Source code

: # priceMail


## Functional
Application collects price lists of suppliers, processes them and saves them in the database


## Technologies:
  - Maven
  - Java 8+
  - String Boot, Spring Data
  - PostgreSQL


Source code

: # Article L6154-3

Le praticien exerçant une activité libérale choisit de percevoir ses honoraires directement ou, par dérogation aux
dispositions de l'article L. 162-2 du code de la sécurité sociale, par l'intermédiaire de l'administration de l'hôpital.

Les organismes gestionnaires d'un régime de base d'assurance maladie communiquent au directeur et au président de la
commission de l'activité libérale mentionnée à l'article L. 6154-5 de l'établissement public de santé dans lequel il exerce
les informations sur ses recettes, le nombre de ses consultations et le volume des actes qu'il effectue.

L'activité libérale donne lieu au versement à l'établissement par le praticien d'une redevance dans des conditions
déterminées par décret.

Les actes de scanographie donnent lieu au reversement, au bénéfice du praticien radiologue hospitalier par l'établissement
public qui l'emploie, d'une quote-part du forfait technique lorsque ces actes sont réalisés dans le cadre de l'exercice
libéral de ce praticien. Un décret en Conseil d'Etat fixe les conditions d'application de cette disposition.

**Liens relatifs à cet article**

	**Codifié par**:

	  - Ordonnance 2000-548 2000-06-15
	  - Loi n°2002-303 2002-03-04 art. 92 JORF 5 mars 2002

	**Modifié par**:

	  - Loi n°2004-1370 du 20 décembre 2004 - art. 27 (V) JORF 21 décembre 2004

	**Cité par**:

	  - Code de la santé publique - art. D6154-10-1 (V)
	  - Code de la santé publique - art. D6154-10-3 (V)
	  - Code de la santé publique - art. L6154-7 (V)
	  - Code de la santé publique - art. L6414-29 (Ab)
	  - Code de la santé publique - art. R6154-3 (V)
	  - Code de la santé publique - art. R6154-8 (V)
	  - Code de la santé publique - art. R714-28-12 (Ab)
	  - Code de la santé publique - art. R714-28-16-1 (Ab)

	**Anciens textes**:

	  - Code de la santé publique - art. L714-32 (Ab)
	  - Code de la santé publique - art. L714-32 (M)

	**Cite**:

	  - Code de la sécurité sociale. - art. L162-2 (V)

· · ·

**About this task**
Would you count the lines in the entries that hold "sociale" and reply with only the count?

**Response box**
2